**Exercise instructions:** Pull out of the data below the stretch of lines bounded by the one containing "staring hard at him." and the one containing "to me, son,''", both bounds included, unchanged.

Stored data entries

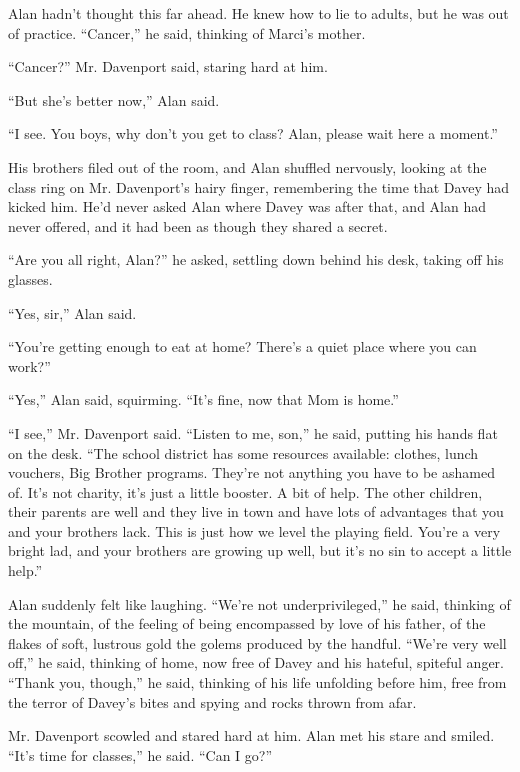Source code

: Alan hadn't thought this far ahead.  He knew how to lie to adults, but
he was out of practice.  ``Cancer,'' he said, thinking of Marci's
mother.

``Cancer?'' Mr.  Davenport said, staring hard at him.

``But she's better now,'' Alan said.

``I see.  You boys, why don't you get to class?  Alan, please wait
here a moment.''

His brothers filed out of the room,  and Alan shuffled nervously,
looking at the class ring on Mr.  Davenport's hairy finger,
remembering the time that Davey had kicked him.  He'd never asked Alan
where Davey was after that, and Alan had never offered, and it had
been as though they shared a secret.

``Are you all right, Alan?'' he asked, settling down behind his desk,
taking off his glasses.

``Yes, sir,'' Alan said.

``You're getting enough to eat at home?  There's a quiet place where
you can work?''

``Yes,'' Alan said, squirming.  ``It's fine, now that Mom is home.''

``I see,'' Mr.  Davenport said.  ``Listen to me, son,'' he said,
putting his hands flat on the desk.  ``The school district has some
resources available:  clothes, lunch vouchers, Big Brother programs. 
They're not anything you have to be ashamed of.  It's not charity,
it's just a little booster.  A bit of help.  The other children, their
parents are well and they live in town and have lots of advantages
that you and your brothers lack.  This is just how we level the
playing field.  You're a very bright lad, and your brothers are
growing up well, but it's no sin to accept a little help.''

Alan suddenly felt like laughing.  ``We're not underprivileged,'' he
said, thinking of the mountain, of the feeling of being encompassed by
love of his father, of the flakes of soft, lustrous gold the golems
produced by the handful.  ``We're very well off,'' he said, thinking
of home, now free of Davey and his hateful, spiteful anger.  ``Thank
you, though,'' he said, thinking of his life unfolding before him,
free from the terror of Davey's bites and spying and rocks thrown from
afar.

Mr.  Davenport scowled and stared hard at him.  Alan met his stare and
smiled.  ``It's time for classes,'' he said.  ``Can I go?''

**Solution to the problem:**
``Cancer?'' Mr.  Davenport said, staring hard at him.

``But she's better now,'' Alan said.

``I see.  You boys, why don't you get to class?  Alan, please wait
here a moment.''

His brothers filed out of the room,  and Alan shuffled nervously,
looking at the class ring on Mr.  Davenport's hairy finger,
remembering the time that Davey had kicked him.  He'd never asked Alan
where Davey was after that, and Alan had never offered, and it had
been as though they shared a secret.

``Are you all right, Alan?'' he asked, settling down behind his desk,
taking off his glasses.

``Yes, sir,'' Alan said.

``You're getting enough to eat at home?  There's a quiet place where
you can work?''

``Yes,'' Alan said, squirming.  ``It's fine, now that Mom is home.''

``I see,'' Mr.  Davenport said.  ``Listen to me, son,'' he said,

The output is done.